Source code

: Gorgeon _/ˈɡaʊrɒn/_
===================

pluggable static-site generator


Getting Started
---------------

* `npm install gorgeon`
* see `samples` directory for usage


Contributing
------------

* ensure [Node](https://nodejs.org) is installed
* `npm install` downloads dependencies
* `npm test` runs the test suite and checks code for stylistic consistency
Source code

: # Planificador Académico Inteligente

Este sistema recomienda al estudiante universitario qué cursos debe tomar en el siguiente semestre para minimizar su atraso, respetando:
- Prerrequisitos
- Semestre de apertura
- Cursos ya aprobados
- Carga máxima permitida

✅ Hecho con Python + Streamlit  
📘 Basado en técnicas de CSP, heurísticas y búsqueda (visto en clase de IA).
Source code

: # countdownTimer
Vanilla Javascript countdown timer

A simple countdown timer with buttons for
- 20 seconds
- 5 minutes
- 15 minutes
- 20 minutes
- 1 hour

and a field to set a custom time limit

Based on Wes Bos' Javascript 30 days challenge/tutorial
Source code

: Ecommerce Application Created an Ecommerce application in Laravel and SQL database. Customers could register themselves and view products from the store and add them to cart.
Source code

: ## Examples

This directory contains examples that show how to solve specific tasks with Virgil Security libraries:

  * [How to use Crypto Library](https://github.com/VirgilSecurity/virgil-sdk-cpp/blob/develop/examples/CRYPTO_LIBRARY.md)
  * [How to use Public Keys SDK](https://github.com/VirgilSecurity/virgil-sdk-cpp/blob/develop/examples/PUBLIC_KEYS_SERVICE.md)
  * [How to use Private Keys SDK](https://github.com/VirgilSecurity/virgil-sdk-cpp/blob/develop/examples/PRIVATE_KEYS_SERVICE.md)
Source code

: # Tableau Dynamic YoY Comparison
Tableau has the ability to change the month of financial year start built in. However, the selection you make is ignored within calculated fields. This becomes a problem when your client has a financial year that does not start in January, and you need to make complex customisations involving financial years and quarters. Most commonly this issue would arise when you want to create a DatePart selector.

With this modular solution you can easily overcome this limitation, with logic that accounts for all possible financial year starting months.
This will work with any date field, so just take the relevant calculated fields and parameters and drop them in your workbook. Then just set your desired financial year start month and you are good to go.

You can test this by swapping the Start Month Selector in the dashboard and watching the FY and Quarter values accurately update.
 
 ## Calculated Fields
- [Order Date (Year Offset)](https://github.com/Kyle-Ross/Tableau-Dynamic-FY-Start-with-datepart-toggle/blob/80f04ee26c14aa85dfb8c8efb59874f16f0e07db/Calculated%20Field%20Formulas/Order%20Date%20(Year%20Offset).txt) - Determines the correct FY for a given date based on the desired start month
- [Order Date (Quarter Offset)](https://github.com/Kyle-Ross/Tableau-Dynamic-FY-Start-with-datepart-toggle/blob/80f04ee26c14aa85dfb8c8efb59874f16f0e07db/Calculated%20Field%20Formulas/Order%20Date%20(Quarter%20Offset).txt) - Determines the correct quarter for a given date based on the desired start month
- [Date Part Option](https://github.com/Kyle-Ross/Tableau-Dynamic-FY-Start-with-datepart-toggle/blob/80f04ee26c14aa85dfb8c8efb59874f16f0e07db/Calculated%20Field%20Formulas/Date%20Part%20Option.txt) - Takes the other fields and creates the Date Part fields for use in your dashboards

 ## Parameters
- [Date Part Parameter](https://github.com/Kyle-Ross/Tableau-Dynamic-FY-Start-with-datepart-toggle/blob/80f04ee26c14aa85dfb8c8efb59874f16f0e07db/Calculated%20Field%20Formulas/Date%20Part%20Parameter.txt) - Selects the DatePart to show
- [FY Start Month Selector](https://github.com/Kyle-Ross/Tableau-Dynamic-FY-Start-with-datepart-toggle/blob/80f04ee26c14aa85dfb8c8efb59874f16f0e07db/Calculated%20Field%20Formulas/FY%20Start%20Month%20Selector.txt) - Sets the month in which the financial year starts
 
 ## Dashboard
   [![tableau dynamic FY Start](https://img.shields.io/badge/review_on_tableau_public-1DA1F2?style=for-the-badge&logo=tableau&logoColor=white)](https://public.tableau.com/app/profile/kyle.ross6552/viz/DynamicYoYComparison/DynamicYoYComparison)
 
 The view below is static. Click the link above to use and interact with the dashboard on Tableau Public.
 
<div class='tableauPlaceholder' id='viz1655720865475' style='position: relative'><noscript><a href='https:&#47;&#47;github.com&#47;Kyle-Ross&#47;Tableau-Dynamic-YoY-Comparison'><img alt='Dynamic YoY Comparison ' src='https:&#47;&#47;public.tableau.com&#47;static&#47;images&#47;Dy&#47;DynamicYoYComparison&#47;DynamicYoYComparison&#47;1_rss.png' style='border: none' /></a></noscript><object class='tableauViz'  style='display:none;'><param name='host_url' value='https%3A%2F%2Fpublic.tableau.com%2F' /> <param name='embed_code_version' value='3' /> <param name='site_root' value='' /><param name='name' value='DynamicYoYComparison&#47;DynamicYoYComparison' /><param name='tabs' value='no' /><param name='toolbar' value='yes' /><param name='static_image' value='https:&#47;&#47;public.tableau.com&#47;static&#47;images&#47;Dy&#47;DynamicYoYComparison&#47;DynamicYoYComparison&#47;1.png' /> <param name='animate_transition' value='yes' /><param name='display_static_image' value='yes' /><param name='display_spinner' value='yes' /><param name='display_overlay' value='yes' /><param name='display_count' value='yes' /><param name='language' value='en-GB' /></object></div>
++++++++
Work task:
Every entry should be printed again exactly as it stands.

Written answer:
Source code

: Gorgeon _/ˈɡaʊrɒn/_
===================

pluggable static-site generator


Getting Started
---------------

* `npm install gorgeon`
* see `samples` directory for usage


Contributing
------------

* ensure [Node](https://nodejs.org) is installed
* `npm install` downloads dependencies
* `npm test` runs the test suite and checks code for stylistic consistency
Source code

: # Planificador Académico Inteligente

Este sistema recomienda al estudiante universitario qué cursos debe tomar en el siguiente semestre para minimizar su atraso, respetando:
- Prerrequisitos
- Semestre de apertura
- Cursos ya aprobados
- Carga máxima permitida

✅ Hecho con Python + Streamlit  
📘 Basado en técnicas de CSP, heurísticas y búsqueda (visto en clase de IA).
Source code

: # countdownTimer
Vanilla Javascript countdown timer

A simple countdown timer with buttons for
- 20 seconds
- 5 minutes
- 15 minutes
- 20 minutes
- 1 hour

and a field to set a custom time limit

Based on Wes Bos' Javascript 30 days challenge/tutorial
Source code

: Ecommerce Application Created an Ecommerce application in Laravel and SQL database. Customers could register themselves and view products from the store and add them to cart.
Source code

: ## Examples

This directory contains examples that show how to solve specific tasks with Virgil Security libraries:

  * [How to use Crypto Library](https://github.com/VirgilSecurity/virgil-sdk-cpp/blob/develop/examples/CRYPTO_LIBRARY.md)
  * [How to use Public Keys SDK](https://github.com/VirgilSecurity/virgil-sdk-cpp/blob/develop/examples/PUBLIC_KEYS_SERVICE.md)
  * [How to use Private Keys SDK](https://github.com/VirgilSecurity/virgil-sdk-cpp/blob/develop/examples/PRIVATE_KEYS_SERVICE.md)
Source code

: # Tableau Dynamic YoY Comparison
Tableau has the ability to change the month of financial year start built in. However, the selection you make is ignored within calculated fields. This becomes a problem when your client has a financial year that does not start in January, and you need to make complex customisations involving financial years and quarters. Most commonly this issue would arise when you want to create a DatePart selector.

With this modular solution you can easily overcome this limitation, with logic that accounts for all possible financial year starting months.
This will work with any date field, so just take the relevant calculated fields and parameters and drop them in your workbook. Then just set your desired financial year start month and you are good to go.

You can test this by swapping the Start Month Selector in the dashboard and watching the FY and Quarter values accurately update.
 
 ## Calculated Fields
- [Order Date (Year Offset)](https://github.com/Kyle-Ross/Tableau-Dynamic-FY-Start-with-datepart-toggle/blob/80f04ee26c14aa85dfb8c8efb59874f16f0e07db/Calculated%20Field%20Formulas/Order%20Date%20(Year%20Offset).txt) - Determines the correct FY for a given date based on the desired start month
- [Order Date (Quarter Offset)](https://github.com/Kyle-Ross/Tableau-Dynamic-FY-Start-with-datepart-toggle/blob/80f04ee26c14aa85dfb8c8efb59874f16f0e07db/Calculated%20Field%20Formulas/Order%20Date%20(Quarter%20Offset).txt) - Determines the correct quarter for a given date based on the desired start month
- [Date Part Option](https://github.com/Kyle-Ross/Tableau-Dynamic-FY-Start-with-datepart-toggle/blob/80f04ee26c14aa85dfb8c8efb59874f16f0e07db/Calculated%20Field%20Formulas/Date%20Part%20Option.txt) - Takes the other fields and creates the Date Part fields for use in your dashboards

 ## Parameters
- [Date Part Parameter](https://github.com/Kyle-Ross/Tableau-Dynamic-FY-Start-with-datepart-toggle/blob/80f04ee26c14aa85dfb8c8efb59874f16f0e07db/Calculated%20Field%20Formulas/Date%20Part%20Parameter.txt) - Selects the DatePart to show
- [FY Start Month Selector](https://github.com/Kyle-Ross/Tableau-Dynamic-FY-Start-with-datepart-toggle/blob/80f04ee26c14aa85dfb8c8efb59874f16f0e07db/Calculated%20Field%20Formulas/FY%20Start%20Month%20Selector.txt) - Sets the month in which the financial year starts
 
 ## Dashboard
   [![tableau dynamic FY Start](https://img.shields.io/badge/review_on_tableau_public-1DA1F2?style=for-the-badge&logo=tableau&logoColor=white)](https://public.tableau.com/app/profile/kyle.ross6552/viz/DynamicYoYComparison/DynamicYoYComparison)
 
 The view below is static. Click the link above to use and interact with the dashboard on Tableau Public.
 
<div class='tableauPlaceholder' id='viz1655720865475' style='position: relative'><noscript><a href='https:&#47;&#47;github.com&#47;Kyle-Ross&#47;Tableau-Dynamic-YoY-Comparison'><img alt='Dynamic YoY Comparison ' src='https:&#47;&#47;public.tableau.com&#47;static&#47;images&#47;Dy&#47;DynamicYoYComparison&#47;DynamicYoYComparison&#47;1_rss.png' style='border: none' /></a></noscript><object class='tableauViz'  style='display:none;'><param name='host_url' value='https%3A%2F%2Fpublic.tableau.com%2F' /> <param name='embed_code_version' value='3' /> <param name='site_root' value='' /><param name='name' value='DynamicYoYComparison&#47;DynamicYoYComparison' /><param name='tabs' value='no' /><param name='toolbar' value='yes' /><param name='static_image' value='https:&#47;&#47;public.tableau.com&#47;static&#47;images&#47;Dy&#47;DynamicYoYComparison&#47;DynamicYoYComparison&#47;1.png' /> <param name='animate_transition' value='yes' /><param name='display_static_image' value='yes' /><param name='display_spinner' value='yes' /><param name='display_overlay' value='yes' /><param name='display_count' value='yes' /><param name='language' value='en-GB' /></object></div>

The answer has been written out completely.